Size at birth, weight gain over the life course, and low-grade inflammation in young adulthood: northern Finland 1966 Birth Cohort study.
ABSTRACT Low-grade inflammation might mediate associations between size at birth, early life growth, excessive weight gain, and subsequent risk of cardiovascular disease in adult life. Our aim was to investigate relationships between fetal growth, weight over the life course, and low-grade inflammation measured by serum high sensitivity C-reactive protein (CRP) levels at 31 years.

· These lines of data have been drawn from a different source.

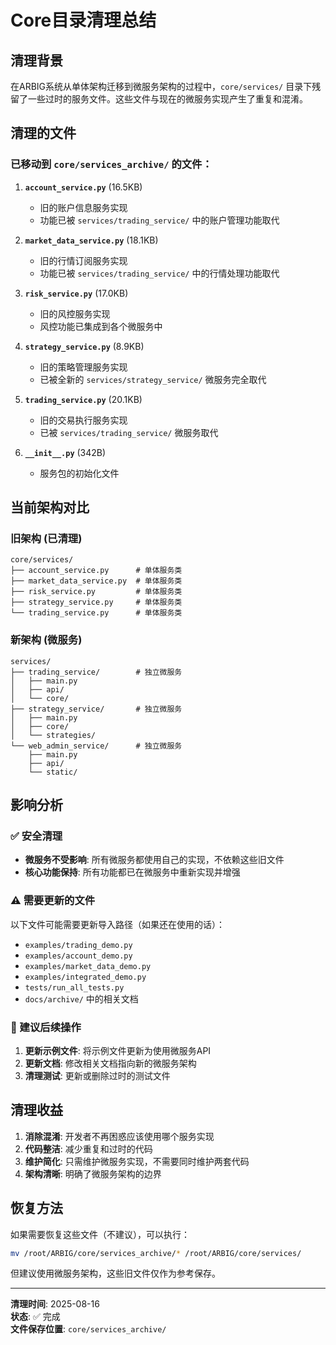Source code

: # Core目录清理总结

## 清理背景

在ARBIG系统从单体架构迁移到微服务架构的过程中，`core/services/` 目录下残留了一些过时的服务文件。这些文件与现在的微服务实现产生了重复和混淆。

## 清理的文件

### 已移动到 `core/services_archive/` 的文件：

1. **`account_service.py`** (16.5KB)
   - 旧的账户信息服务实现
   - 功能已被 `services/trading_service/` 中的账户管理功能取代

2. **`market_data_service.py`** (18.1KB) 
   - 旧的行情订阅服务实现
   - 功能已被 `services/trading_service/` 中的行情处理功能取代

3. **`risk_service.py`** (17.0KB)
   - 旧的风控服务实现
   - 风控功能已集成到各个微服务中

4. **`strategy_service.py`** (8.9KB)
   - 旧的策略管理服务实现
   - 已被全新的 `services/strategy_service/` 微服务完全取代

5. **`trading_service.py`** (20.1KB)
   - 旧的交易执行服务实现  
   - 已被 `services/trading_service/` 微服务取代

6. **`__init__.py`** (342B)
   - 服务包的初始化文件

## 当前架构对比

### 旧架构 (已清理)
```
core/services/
├── account_service.py      # 单体服务类
├── market_data_service.py  # 单体服务类
├── risk_service.py         # 单体服务类
├── strategy_service.py     # 单体服务类
└── trading_service.py      # 单体服务类
```

### 新架构 (微服务)
```
services/
├── trading_service/        # 独立微服务
│   ├── main.py
│   ├── api/
│   └── core/
├── strategy_service/       # 独立微服务  
│   ├── main.py
│   ├── core/
│   └── strategies/
└── web_admin_service/      # 独立微服务
    ├── main.py
    ├── api/
    └── static/
```

## 影响分析

### ✅ 安全清理
- **微服务不受影响**: 所有微服务都使用自己的实现，不依赖这些旧文件
- **核心功能保持**: 所有功能都已在微服务中重新实现并增强

### ⚠️ 需要更新的文件
以下文件可能需要更新导入路径（如果还在使用的话）：
- `examples/trading_demo.py`
- `examples/account_demo.py` 
- `examples/market_data_demo.py`
- `examples/integrated_demo.py`
- `tests/run_all_tests.py`
- `docs/archive/` 中的相关文档

### 📝 建议后续操作
1. **更新示例文件**: 将示例文件更新为使用微服务API
2. **更新文档**: 修改相关文档指向新的微服务架构
3. **清理测试**: 更新或删除过时的测试文件

## 清理收益

1. **消除混淆**: 开发者不再困惑应该使用哪个服务实现
2. **代码整洁**: 减少重复和过时的代码
3. **维护简化**: 只需维护微服务实现，不需要同时维护两套代码
4. **架构清晰**: 明确了微服务架构的边界

## 恢复方法

如果需要恢复这些文件（不建议），可以执行：
```bash
mv /root/ARBIG/core/services_archive/* /root/ARBIG/core/services/
```

但建议使用微服务架构，这些旧文件仅作为参考保存。

---

**清理时间**: 2025-08-16  
**状态**: ✅ 完成  
**文件保存位置**: `core/services_archive/`
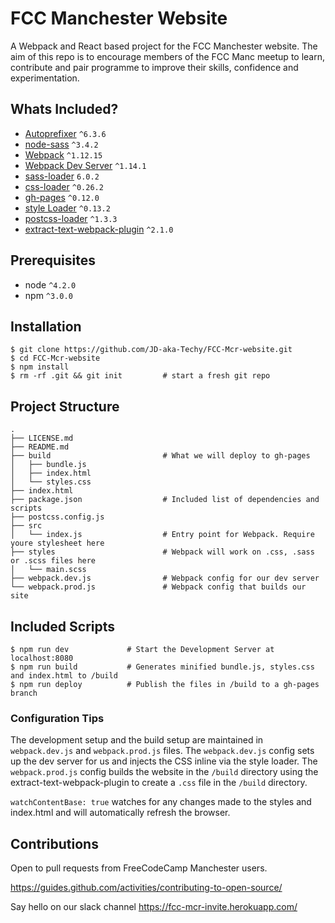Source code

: # FCC Manchester Website

A Webpack and React based project for the FCC Manchester website. The aim of this repo is to encourage members of the FCC Manc meetup to learn, contribute and pair programme to improve their skills, confidence and experimentation.

## Whats Included?

- [Autoprefixer](https://www.npmjs.com/package/autoprefixer) `^6.3.6`
- [node-sass](https://github.com/sass/node-sass) `^3.4.2`
- [Webpack](https://webpack.github.io/) `^1.12.15`
- [Webpack Dev Server](https://webpack.github.io/docs/webpack-dev-server.html) `^1.14.1`
- [sass-loader](https://github.com/webpack-contrib/sass-loader) `6.0.2`
- [css-loader](https://github.com/webpack-contrib/css-loader) `^0.26.2`
- [gh-pages](https://www.npmjs.com/package/gh-pages) `^0.12.0`
- [style Loader](https://github.com/webpack-contrib/style-loader) `^0.13.2`
- [postcss-loader](https://github.com/postcss/postcss-loader) `^1.3.3`
- [extract-text-webpack-plugin](https://github.com/webpack-contrib/extract-text-webpack-plugin) `^2.1.0`

## Prerequisites
- node `^4.2.0`
- npm `^3.0.0`

## Installation

```
$ git clone https://github.com/JD-aka-Techy/FCC-Mcr-website.git
$ cd FCC-Mcr-website
$ npm install
$ rm -rf .git && git init         # start a fresh git repo
```

## Project Structure

```
.
├── LICENSE.md
├── README.md
├── build                         # What we will deploy to gh-pages        
│   ├── bundle.js
│   ├── index.html
│   └── styles.css
├── index.html
├── package.json                  # Included list of dependencies and scripts
├── postcss.config.js
├── src
│   └── index.js                  # Entry point for Webpack. Require youre stylesheet here
├── styles                        # Webpack will work on .css, .sass or .scss files here
│   └── main.scss
├── webpack.dev.js                # Webpack config for our dev server
└── webpack.prod.js               # Webpack config that builds our site
```


## Included Scripts
```
$ npm run dev             # Start the Development Server at localhost:8080
$ npm run build           # Generates minified bundle.js, styles.css and index.html to /build
$ npm run deploy          # Publish the files in /build to a gh-pages branch
```

### Configuration Tips
The development setup and the build setup are maintained in `webpack.dev.js` and `webpack.prod.js` files. The `webpack.dev.js` config sets up the dev server for us and injects the CSS inline via the style loader. The `webpack.prod.js` config builds the website in the `/build` directory using the extract-text-webpack-plugin to create a `.css` file in the `/build` directory.

`watchContentBase: true` watches for any changes made to the styles and index.html and will automatically refresh the browser.

## Contributions
Open to pull requests from FreeCodeCamp Manchester users.

https://guides.github.com/activities/contributing-to-open-source/

Say hello on our slack channel https://fcc-mcr-invite.herokuapp.com/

General population-based northern Finland 1966 Birth Cohort study of 5840 participants attending a clinical examination at 31 years, including measurement of CRP. Weight and height were assessed at birth, 12 months, and 14 and 31 years of age. CRP levels at 31 years were 16% [95% confidence interval (CI) 8, 23] higher per 1 kg lower birth weight, 21% (95% CI 2, 37) higher per 10 cm lower birth length, and 24% (95% CI 10, 36) higher per 1 kg/m3 lower ponderal index, after adjustment for potential confounders. Participants with highest tertile body mass index (BMI) at 31 years and lowest tertile birth weight had the highest average CRP levels. Per unit increase in BMI from 14 to 31 years was associated with 16% (95% CI 14, 17) higher CRP levels; the association was larger for those in the top BMI tertile at age 14 years.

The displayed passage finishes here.